Dumb idea pacifism is a dumb idea. Reason being; dumb ideas turn into dumb actions. Here's a few that I have the distinct pleasure of enjoying on my campus: Political correctness and Diversity.

As defined by a recent forward I received, Political Correctness is as follows: "Political Correctness is a doctrine, fostered by a delusional, illogical, liberal minority and rabidly promoted by an unscrupulous mainstream media, which holds forth the proposition that it is entirely possible to pick up a turd by the clean end." Well if you've experienced political correctness, that's just too true. The logic that rewording a shitty situation doesn't make it any less shitty. In fact, if a subject is in a shitty situation you usually want to emphasize that the situation the subject is experiencing is in fact, shitty. If I wanted to tell someone they're being an asshole then I'm not going to say some bull-shit like: "I think you're highly offensive and ignorant of the people you're offending." Rather, I'd make it a point to emphasize their assholiness by calling them an asshole.

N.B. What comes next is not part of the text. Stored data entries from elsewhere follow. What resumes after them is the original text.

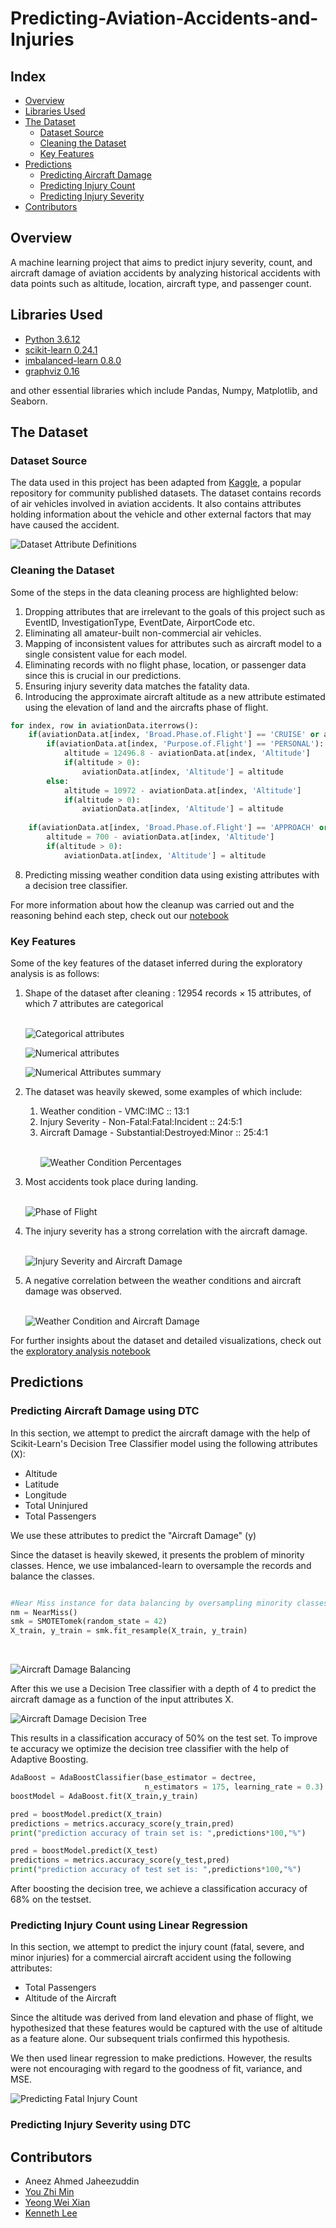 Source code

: # Predicting-Aviation-Accidents-and-Injuries

## Index
* [Overview](#Overview)
* [Libraries Used](#Libraries-Used)
* [The Dataset](#The-Dataset)
  * [Dataset Source](#Dataset-Source)
  * [Cleaning the Dataset](#Cleaning-the-Dataset)
  * [Key Features](#Key-Features)
* [Predictions](#Predictions)
  * [Predicting Aircraft Damage](#Predicting-Aircraft-Damage-using-DTC)
  * [Predicting Injury Count](#Predicting-Injury-Count-using-Linear-Regression)
  * [Predicting Injury Severity](#Predicting-Injury-Severity-using-DTC)
* [Contributors](#Contributors)

## Overview
A machine learning project that aims to predict injury severity, count, and aircraft damage of aviation accidents by analyzing historical accidents with data points such as altitude, location, aircraft type, and passenger count.

## Libraries Used
* [Python 3.6.12](https://docs.python.org/3.6/)
* [scikit-learn 0.24.1](https://scikit-learn.org/stable/)
* [imbalanced-learn 0.8.0](https://imbalanced-learn.org/stable/index.html)
* [graphviz 0.16](https://graphviz.readthedocs.io/en/stable/manual.html)

and other essential libraries which include Pandas, Numpy, Matplotlib, and Seaborn.

## The Dataset

### Dataset Source

The data used in this project has been adapted from [Kaggle](https://www.kaggle.com/khsamaha/aviation-accident-database-synopses), a popular repository for community published datasets. The dataset contains records of air vehicles involved in aviation accidents. It also contains attributes holding information about the vehicle and other external factors that may have caused the accident.  

![Dataset Attribute Definitions](https://raw.githubusercontent.com/aneezJaheez/Predicting-Aviation-Accidents-and-Injuries/main/Supporting%20Images/Dataset%20Attributes.png)

### Cleaning the Dataset

Some of the steps in the data cleaning process are highlighted below:
1. Dropping attributes that are irrelevant to the goals of this project such as EventID, InvestigationType, EventDate, AirportCode etc.
2. Eliminating all amateur-built non-commercial air vehicles.
3. Mapping of inconsistent values for attributes such as aircraft model to a single consistent value for each model.
4. Eliminating records with no flight phase, location, or passenger data since this is crucial in our predictions.
5. Ensuring injury severity data matches the fatality data.
6. Introducing the approximate aircraft altitude as a new attribute estimated using the elevation of land and the aircrafts phase of flight.

```python
for index, row in aviationData.iterrows():
    if(aviationData.at[index, 'Broad.Phase.of.Flight'] == 'CRUISE' or aviationData.at[index, 'Broad.Phase.of.Flight'] == 'MANEUVERING' or aviationData.at[index, 'Broad.Phase.of.Flight'] == 'GO-AROUND'):
        if(aviationData.at[index, 'Purpose.of.Flight'] == 'PERSONAL'):
            altitude = 12496.8 - aviationData.at[index, 'Altitude']
            if(altitude > 0):
                aviationData.at[index, 'Altitude'] = altitude
        else:
            altitude = 10972 - aviationData.at[index, 'Altitude']
            if(altitude > 0):
                aviationData.at[index, 'Altitude'] = altitude
    
    if(aviationData.at[index, 'Broad.Phase.of.Flight'] == 'APPROACH' or aviationData.at[index, 'Broad.Phase.of.Flight'] == 'DESCENT' or aviationData.at[index, 'Broad.Phase.of.Flight'] == 'CLIMB'):
        altitude = 700 - aviationData.at[index, 'Altitude']
        if(altitude > 0):
            aviationData.at[index, 'Altitude'] = altitude
```

8. Predicting missing weather condition data using existing attributes with a decision tree classifier.

For more information about how the cleanup was carried out and the reasoning behind each step, check out our [notebook](https://github.com/aneezJaheez/Predicting-Aviation-Accidents-and-Injuries/blob/main/Notebooks/Data_Extraction_Cleanup.ipynb)

### Key Features

Some of the key features of the dataset inferred during the exploratory analysis is as follows:
<ol>
 <li>Shape of the dataset after cleaning : 12954 records × 15 attributes, of which 7 attributes are categorical</li><br/>

![Categorical attributes](https://raw.githubusercontent.com/aneezJaheez/Predicting-Aviation-Accidents-and-Injuries/main/Supporting%20Images/catData.png)

![Numerical attributes](https://raw.githubusercontent.com/aneezJaheez/Predicting-Aviation-Accidents-and-Injuries/main/Supporting%20Images/numData.png)

![Numerical Attributes summary](https://raw.githubusercontent.com/aneezJaheez/Predicting-Aviation-Accidents-and-Injuries/main/Supporting%20Images/numDataSummary.png)

 <li>The dataset was heavily skewed, some examples of which include:</li>
 <ol>
  <li>Weather condition - VMC:IMC :: 13:1</li>
  <li>Injury Severity - Non-Fatal:Fatal:Incident :: 24:5:1</li>
  <li>Aircraft Damage - Substantial:Destroyed:Minor :: 25:4:1</li><br/>

![Weather Condition Percentages](https://raw.githubusercontent.com/aneezJaheez/Predicting-Aviation-Accidents-and-Injuries/main/Supporting%20Images/skewed.png)

 </ol>
 <li>Most accidents took place during landing.</li><br/>

![Phase of Flight](https://raw.githubusercontent.com/aneezJaheez/Predicting-Aviation-Accidents-and-Injuries/main/Supporting%20Images/PhaseOfFlight.png)

 <li>The injury severity has a strong correlation with the aircraft damage.</li><br/>

![Injury Severity and Aircraft Damage](https://raw.githubusercontent.com/aneezJaheez/Predicting-Aviation-Accidents-and-Injuries/main/Supporting%20Images/Injury%20Severity%20Aircraft%20Damage.png)

 <li>A negative correlation between the weather conditions and aircraft damage was observed.</li><br/>

![Weather Condition and Aircraft Damage](https://raw.githubusercontent.com/aneezJaheez/Predicting-Aviation-Accidents-and-Injuries/main/Supporting%20Images/Weather%20Condition%20and%20Aircraft%20Damage.png)

</ol>

For further insights about the dataset and detailed visualizations, check out the [exploratory analysis notebook](https://github.com/aneezJaheez/Predicting-Aviation-Accidents-and-Injuries/blob/main/Notebooks/Data_Extraction_Cleanup.ipynb)

## Predictions

### Predicting Aircraft Damage using DTC

In this section, we attempt to predict the aircraft damage with the help of Scikit-Learn's Decision Tree Classifier model using the following attributes (X):
* Altitude
* Latitude
* Longitude
* Total Uninjured
* Total Passengers

We use these attributes to predict the "Aircraft Damage" (y)

Since the dataset is heavily skewed, it presents the problem of minority classes. Hence, we use imbalanced-learn to oversample the records and balance the classes.

```python

#Near Miss instance for data balancing by oversampling minority classes
nm = NearMiss()
smk = SMOTETomek(random_state = 42)
X_train, y_train = smk.fit_resample(X_train, y_train)
```

<br/>

![Aircraft Damage Balancing](https://github.com/aneezJaheez/Predicting-Aviation-Accidents-and-Injuries/blob/main/Supporting%20Images/Balanced%20Aircraft%20Damage.png?raw=true)

After this we use a Decision Tree classifier with a depth of 4 to predict the aircraft damage as a function of the input attributes X.  

![Aircraft Damage Decision Tree](https://github.com/aneezJaheez/Predicting-Aviation-Accidents-and-Injuries/blob/main/Supporting%20Images/Aircraft%20Damage%20DTC.png?raw=true)

This results in a classification accuracy of 50% on the test set. To improve te accuracy we optimize the decision tree classifier with the help of Adaptive Boosting.

```python
AdaBoost = AdaBoostClassifier(base_estimator = dectree, 
                              n_estimators = 175, learning_rate = 0.3)
boostModel = AdaBoost.fit(X_train,y_train)

pred = boostModel.predict(X_train)
predictions = metrics.accuracy_score(y_train,pred)
print("prediction accuracy of train set is: ",predictions*100,"%")

pred = boostModel.predict(X_test)
predictions = metrics.accuracy_score(y_test,pred)
print("prediction accuracy of test set is: ",predictions*100,"%")
```

After boosting the decision tree, we achieve a classification accuracy of 68% on the testset.


### Predicting Injury Count using Linear Regression

In this section, we attempt to predict the injury count (fatal, severe, and minor injuries) for a commercial aircraft accident using the following attributes:
* Total Passengers
* Altitude of the Aircraft

Since the altitude was derived from land elevation and phase of flight, we hypothesized that these features would be captured with the use of altitude as a feature alone. Our subsequent trials confirmed this hypothesis.

We then used linear regression to make predictions. However, the results were not encouraging with regard to the goodness of fit, variance, and MSE.  

![Predicting Fatal Injury Count](https://github.com/aneezJaheez/Predicting-Aviation-Accidents-and-Injuries/blob/main/Supporting%20Images/Fatal%20Injury%20Prediction.png?raw=true)

### Predicting Injury Severity using DTC




## Contributors
* Aneez Ahmed Jaheezuddin
* [You Zhi Min](https://github.com/zzzhimin)
* [Yeong Wei Xian](https://github.com/wxiannnn)
* [Kenneth Lee](https://github.com/klee046)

The push for diversity on college campuses is why I have to take a fucking lame ass Inter cultural communications class in the first place. The class could be summarized in a paragraph but they decided to stretch it out into an entire semester. A few semesters ago diversity was just put into the context of certain classes and you gave a little one page report on it and that was it. How hard is it to understand that people are made of several cultural layers that effect who they are as a person and that we should be mindful of those layers as well as how we react to those layers and why? Hell, that only took a sentence.